Cluster sampling divides the population into groups or
clusters. A number of clusters are selected randomly to
represent the total population, and then all units within
selected clusters are included in the sample. No units from
non-selected clusters are included in the samplethey are
represented by those from selected clusters. This differs from
stratified sampling, where some units are selected from each
group.

Examples of clusters are factories, schools and geographic


areas such as electoral subdivisions. The selected clusters are
used to represent the population.
Multistage Sampling
Multi-stage sampling is like the cluster method, except that it
involves picking a sample from within each chosen cluster,
rather than including all units in the cluster. This type of
sampling requires at least two stages. In the first stage, large
groups or clusters are identified and selected. These clusters
contain more population units than are needed for the final
sample.
In the second stage, population units are picked from within
the selected clusters (using any of the possible probability
sampling methods) for a final sample. If more than two stages
are used, the process of choosing population units within
clusters continues until there is a final sample.

Non-probability Sampling
Convenience sampling
Judgment sampling
Quota sampling

Principles of Sampling
Law of Statistical Regularity
Law of Inertia of Large Numbers.
The law of statistical regularity owes its origin to the
mathematical theory of probability. According to Conner, The
law of statistical regularity lays down that a group of objects
chosen at random from a larger group tends to possess the
characteristics of that large group (universe).
In simple words, the law states that if the sample is drawn
from the population at random, is likely to have the same
characteristics as that of the population.

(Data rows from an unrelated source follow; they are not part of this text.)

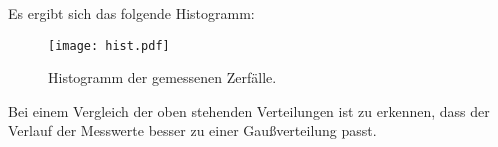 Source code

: Es ergibt sich das folgende Histogramm:
\begin{figure}[H]
  \centering
  \texttt{[image: hist.pdf]}
  \caption{Histogramm der gemessenen Zerfälle.}
  \label{fig:hist}
\end{figure}
Bei einem Vergleich der oben stehenden Verteilungen ist zu erkennen, dass der Verlauf der Messwerte besser zu einer Gaußverteilung passt.
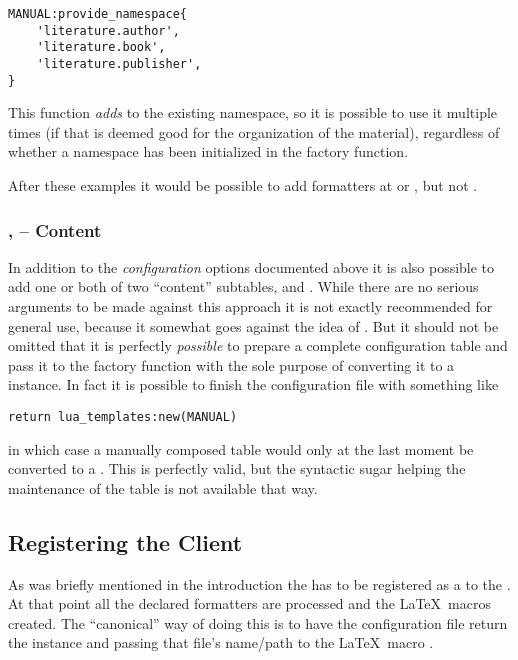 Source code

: \documentclass[12pt]{scrartcl}
\begin{document}
\begin{verbatim}
MANUAL:provide_namespace{
	'literature.author',
	'literature.book',
	'literature.publisher',
}
\end{verbatim}

\noindent This function \emph{adds} to the existing namespace, so it is possible
to use it multiple times (if that is deemed good for the organization of the
material), regardless of whether a namespace has been initialized in the factory
function.

After these examples it would be possible to add formatters at
 or , but not
.

\subsubsection[Content]{,  -- Content}

In addition to the \emph{configuration} options documented above it is also
possible to add one or both of two “content” subtables,  and
.  While there are no serious arguments to be made against
this approach it is not exactly recommended for general use, because it somewhat
goes against the idea of \luatemplates. But it should not be omitted
that it is perfectly \emph{possible} to prepare a complete configuration table
and pass it to the factory function with the sole purpose of converting it to a
 instance. In fact it is possible to finish the
configuration file with something like

\begin{verbatim}
return lua_templates:new(MANUAL)
\end{verbatim}

\noindent in which case a manually composed table  would only at
the last moment be converted to a .  This is perfectly
valid, but the syntactic sugar helping the maintenance of the table is not
available that way.


\subsection{Registering the Client}
\label{sec:usage-registering-the-client}

As was briefly mentioned in the introduction the  has to be registered as a  to the .  At that point all the declared formatters are processed and the \LaTeX\ macros created.  The “canonical” way of doing this is to have the configuration file return the  instance and passing that file's name/path  to the \LaTeX\ macro \texttt{}.
\end{document}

So the two important points are:


i. Large sample size: As the sample size increases, the
sample is likely to reveal the characteristics similar to
population and provides reliable estimates of the population
parameter.
ii. Random Selection: The sample from the population is to
be selected at random. By random selection, we mean a
selection where each and every item of the population has an
equal chance of being selected in the sample. A randomly
selected sample would be representative of the population.